══ Data provided
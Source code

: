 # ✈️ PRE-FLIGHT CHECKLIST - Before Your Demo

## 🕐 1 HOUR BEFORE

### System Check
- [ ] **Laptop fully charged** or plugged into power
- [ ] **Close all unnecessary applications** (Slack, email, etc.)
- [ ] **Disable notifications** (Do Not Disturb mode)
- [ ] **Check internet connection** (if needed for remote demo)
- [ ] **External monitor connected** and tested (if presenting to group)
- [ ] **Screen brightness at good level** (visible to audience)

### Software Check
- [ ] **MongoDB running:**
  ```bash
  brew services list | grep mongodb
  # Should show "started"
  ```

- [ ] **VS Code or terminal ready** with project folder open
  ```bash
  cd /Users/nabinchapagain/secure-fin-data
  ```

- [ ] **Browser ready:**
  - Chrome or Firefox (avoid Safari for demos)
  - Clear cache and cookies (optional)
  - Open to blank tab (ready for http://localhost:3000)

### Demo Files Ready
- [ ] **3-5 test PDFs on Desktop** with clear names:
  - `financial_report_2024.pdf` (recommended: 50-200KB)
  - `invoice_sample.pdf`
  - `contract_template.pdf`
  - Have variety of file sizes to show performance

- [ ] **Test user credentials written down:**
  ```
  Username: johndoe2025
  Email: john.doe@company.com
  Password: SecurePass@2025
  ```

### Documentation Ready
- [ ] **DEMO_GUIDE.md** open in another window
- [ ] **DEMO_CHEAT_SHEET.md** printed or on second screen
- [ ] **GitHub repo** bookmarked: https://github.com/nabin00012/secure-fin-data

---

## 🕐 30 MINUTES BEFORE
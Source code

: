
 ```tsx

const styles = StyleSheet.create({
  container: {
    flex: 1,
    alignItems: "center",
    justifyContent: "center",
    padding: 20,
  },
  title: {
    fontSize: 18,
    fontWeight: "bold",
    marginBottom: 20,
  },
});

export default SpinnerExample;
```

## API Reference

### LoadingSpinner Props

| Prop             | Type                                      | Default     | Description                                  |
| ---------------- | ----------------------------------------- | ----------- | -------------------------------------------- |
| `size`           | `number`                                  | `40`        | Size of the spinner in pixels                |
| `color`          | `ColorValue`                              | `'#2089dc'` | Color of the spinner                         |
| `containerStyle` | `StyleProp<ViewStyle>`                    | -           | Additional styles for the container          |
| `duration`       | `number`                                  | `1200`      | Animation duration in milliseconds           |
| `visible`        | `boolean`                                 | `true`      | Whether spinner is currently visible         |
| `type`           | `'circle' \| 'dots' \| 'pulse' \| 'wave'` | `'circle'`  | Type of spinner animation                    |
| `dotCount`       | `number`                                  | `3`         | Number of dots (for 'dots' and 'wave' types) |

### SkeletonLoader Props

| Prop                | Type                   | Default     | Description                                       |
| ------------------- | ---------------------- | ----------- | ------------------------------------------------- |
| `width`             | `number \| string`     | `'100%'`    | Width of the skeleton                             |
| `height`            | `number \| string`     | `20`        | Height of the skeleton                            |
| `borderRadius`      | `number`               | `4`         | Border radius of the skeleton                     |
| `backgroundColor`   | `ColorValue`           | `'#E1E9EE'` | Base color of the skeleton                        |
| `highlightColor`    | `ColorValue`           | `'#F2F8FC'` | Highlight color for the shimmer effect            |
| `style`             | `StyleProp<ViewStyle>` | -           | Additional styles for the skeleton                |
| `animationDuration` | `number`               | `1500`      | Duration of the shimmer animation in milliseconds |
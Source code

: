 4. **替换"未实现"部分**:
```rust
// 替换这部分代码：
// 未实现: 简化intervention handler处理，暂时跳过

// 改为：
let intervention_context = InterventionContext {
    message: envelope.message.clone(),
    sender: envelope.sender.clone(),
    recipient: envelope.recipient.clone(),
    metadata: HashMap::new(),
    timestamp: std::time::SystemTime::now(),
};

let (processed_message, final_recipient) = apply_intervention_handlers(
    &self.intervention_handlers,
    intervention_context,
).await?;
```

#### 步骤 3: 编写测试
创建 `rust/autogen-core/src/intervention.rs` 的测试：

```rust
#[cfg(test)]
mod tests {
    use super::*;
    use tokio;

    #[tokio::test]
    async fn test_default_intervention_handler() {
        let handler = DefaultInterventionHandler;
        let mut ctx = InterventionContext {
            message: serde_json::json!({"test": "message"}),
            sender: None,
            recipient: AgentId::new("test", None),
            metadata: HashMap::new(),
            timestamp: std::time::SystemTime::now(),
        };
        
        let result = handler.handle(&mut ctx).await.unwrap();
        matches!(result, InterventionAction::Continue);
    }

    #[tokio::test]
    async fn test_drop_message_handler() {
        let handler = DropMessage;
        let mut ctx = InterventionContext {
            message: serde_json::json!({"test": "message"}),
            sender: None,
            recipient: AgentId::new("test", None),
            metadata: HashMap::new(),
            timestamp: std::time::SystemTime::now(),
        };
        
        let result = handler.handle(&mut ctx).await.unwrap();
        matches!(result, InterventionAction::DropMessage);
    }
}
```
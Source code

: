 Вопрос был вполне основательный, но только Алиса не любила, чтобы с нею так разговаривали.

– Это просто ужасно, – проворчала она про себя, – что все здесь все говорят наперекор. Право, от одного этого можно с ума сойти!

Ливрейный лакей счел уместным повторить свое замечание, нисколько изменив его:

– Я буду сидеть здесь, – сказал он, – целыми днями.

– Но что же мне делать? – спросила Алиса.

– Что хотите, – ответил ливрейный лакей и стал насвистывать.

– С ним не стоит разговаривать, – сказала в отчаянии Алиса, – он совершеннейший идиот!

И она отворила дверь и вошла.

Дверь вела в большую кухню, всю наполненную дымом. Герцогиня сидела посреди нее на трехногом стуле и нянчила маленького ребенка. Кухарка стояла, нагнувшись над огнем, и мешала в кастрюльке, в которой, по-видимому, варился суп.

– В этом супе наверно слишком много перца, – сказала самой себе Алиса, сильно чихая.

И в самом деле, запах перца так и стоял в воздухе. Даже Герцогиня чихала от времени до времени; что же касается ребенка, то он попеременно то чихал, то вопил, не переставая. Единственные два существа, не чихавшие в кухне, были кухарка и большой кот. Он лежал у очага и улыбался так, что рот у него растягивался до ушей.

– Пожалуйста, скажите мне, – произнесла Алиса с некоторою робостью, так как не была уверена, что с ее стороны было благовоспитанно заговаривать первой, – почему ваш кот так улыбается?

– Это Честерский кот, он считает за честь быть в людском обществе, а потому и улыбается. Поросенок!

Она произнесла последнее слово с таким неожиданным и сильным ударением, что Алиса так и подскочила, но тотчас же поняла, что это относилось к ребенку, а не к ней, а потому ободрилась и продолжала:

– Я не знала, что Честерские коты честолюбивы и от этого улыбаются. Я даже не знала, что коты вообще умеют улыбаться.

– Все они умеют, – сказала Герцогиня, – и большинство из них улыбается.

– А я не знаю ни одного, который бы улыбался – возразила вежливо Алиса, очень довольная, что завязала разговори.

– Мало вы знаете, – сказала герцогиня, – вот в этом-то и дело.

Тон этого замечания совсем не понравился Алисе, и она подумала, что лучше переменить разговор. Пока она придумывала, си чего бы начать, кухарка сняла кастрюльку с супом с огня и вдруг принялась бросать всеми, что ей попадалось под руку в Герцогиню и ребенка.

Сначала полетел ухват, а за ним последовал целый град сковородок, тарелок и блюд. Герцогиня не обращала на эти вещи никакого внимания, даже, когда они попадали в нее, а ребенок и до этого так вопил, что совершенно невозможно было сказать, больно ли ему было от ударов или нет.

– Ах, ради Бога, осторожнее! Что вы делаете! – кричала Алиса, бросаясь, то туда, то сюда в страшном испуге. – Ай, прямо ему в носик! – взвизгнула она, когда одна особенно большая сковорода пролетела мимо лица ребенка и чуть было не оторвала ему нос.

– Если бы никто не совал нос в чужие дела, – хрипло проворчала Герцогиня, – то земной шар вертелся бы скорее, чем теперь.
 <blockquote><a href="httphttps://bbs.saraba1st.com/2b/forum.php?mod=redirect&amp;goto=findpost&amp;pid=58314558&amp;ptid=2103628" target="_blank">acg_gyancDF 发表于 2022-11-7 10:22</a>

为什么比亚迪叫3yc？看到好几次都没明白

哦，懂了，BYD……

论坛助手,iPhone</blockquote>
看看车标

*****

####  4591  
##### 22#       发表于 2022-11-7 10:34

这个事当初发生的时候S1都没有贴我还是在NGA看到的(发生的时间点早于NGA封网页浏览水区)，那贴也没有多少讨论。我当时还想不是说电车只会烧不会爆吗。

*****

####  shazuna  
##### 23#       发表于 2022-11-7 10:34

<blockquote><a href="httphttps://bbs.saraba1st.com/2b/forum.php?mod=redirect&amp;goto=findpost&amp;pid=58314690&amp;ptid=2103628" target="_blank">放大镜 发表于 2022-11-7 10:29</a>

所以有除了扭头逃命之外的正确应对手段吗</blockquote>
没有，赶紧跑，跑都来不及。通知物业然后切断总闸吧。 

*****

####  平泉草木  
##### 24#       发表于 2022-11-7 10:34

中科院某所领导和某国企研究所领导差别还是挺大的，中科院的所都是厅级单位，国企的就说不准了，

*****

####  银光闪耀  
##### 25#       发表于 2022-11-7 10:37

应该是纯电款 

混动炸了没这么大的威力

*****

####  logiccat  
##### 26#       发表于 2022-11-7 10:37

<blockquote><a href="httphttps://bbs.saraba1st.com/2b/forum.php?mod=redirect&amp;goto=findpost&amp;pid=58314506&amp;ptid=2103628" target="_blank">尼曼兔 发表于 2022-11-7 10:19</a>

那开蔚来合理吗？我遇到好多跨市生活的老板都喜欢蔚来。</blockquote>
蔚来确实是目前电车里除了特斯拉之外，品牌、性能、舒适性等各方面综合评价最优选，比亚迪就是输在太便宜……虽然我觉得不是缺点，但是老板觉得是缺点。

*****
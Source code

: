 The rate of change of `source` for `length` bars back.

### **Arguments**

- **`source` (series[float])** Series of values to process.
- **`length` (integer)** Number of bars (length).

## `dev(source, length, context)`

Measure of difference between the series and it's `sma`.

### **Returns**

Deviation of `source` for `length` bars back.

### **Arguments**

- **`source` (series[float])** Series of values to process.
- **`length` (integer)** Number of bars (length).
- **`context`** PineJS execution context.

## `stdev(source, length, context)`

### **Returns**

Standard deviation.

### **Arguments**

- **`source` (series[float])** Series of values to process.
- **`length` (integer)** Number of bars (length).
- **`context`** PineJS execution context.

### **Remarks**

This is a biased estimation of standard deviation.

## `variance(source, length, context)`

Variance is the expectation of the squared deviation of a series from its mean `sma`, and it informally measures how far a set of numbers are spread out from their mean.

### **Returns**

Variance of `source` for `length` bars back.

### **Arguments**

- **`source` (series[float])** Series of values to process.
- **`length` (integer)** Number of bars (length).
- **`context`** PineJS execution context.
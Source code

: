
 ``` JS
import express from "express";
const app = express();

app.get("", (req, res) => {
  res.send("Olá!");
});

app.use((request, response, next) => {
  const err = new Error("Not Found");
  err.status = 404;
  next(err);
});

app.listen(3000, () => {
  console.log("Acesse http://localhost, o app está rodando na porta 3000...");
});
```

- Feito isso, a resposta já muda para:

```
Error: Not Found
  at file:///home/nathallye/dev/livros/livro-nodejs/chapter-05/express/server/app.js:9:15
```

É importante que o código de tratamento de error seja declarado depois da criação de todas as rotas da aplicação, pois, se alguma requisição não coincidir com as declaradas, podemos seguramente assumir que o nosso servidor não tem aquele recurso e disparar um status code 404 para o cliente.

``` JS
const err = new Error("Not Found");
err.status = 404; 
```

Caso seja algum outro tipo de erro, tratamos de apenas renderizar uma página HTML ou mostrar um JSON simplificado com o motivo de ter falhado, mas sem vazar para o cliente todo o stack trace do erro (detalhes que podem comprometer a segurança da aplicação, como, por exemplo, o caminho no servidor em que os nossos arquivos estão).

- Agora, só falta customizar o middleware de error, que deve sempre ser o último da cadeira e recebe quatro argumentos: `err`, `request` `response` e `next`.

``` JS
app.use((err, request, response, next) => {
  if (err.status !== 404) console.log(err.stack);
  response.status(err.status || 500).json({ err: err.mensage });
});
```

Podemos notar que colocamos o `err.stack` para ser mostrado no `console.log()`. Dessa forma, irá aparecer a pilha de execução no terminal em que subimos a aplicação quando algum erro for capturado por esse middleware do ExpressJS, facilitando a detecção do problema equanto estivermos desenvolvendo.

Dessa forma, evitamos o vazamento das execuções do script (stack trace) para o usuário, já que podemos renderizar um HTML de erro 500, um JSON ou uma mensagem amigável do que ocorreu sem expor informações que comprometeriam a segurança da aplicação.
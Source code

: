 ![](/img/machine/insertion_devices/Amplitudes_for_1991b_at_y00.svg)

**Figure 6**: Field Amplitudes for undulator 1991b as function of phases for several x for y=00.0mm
════
## Exercise description
Above are the records; repeat exactly the lines from the one holding "Она произнесла последнее" down to the one holding "发表于 2022-11-7 10:22</a>", end lines included.

## Completed exercise
Она произнесла последнее слово с таким неожиданным и сильным ударением, что Алиса так и подскочила, но тотчас же поняла, что это относилось к ребенку, а не к ней, а потому ободрилась и продолжала:

– Я не знала, что Честерские коты честолюбивы и от этого улыбаются. Я даже не знала, что коты вообще умеют улыбаться.

– Все они умеют, – сказала Герцогиня, – и большинство из них улыбается.

– А я не знаю ни одного, который бы улыбался – возразила вежливо Алиса, очень довольная, что завязала разговори.

– Мало вы знаете, – сказала герцогиня, – вот в этом-то и дело.

Тон этого замечания совсем не понравился Алисе, и она подумала, что лучше переменить разговор. Пока она придумывала, си чего бы начать, кухарка сняла кастрюльку с супом с огня и вдруг принялась бросать всеми, что ей попадалось под руку в Герцогиню и ребенка.

Сначала полетел ухват, а за ним последовал целый град сковородок, тарелок и блюд. Герцогиня не обращала на эти вещи никакого внимания, даже, когда они попадали в нее, а ребенок и до этого так вопил, что совершенно невозможно было сказать, больно ли ему было от ударов или нет.

– Ах, ради Бога, осторожнее! Что вы делаете! – кричала Алиса, бросаясь, то туда, то сюда в страшном испуге. – Ай, прямо ему в носик! – взвизгнула она, когда одна особенно большая сковорода пролетела мимо лица ребенка и чуть было не оторвала ему нос.

– Если бы никто не совал нос в чужие дела, – хрипло проворчала Герцогиня, – то земной шар вертелся бы скорее, чем теперь.
 <blockquote><a href="httphttps://bbs.saraba1st.com/2b/forum.php?mod=redirect&amp;goto=findpost&amp;pid=58314558&amp;ptid=2103628" target="_blank">acg_gyancDF 发表于 2022-11-7 10:22</a>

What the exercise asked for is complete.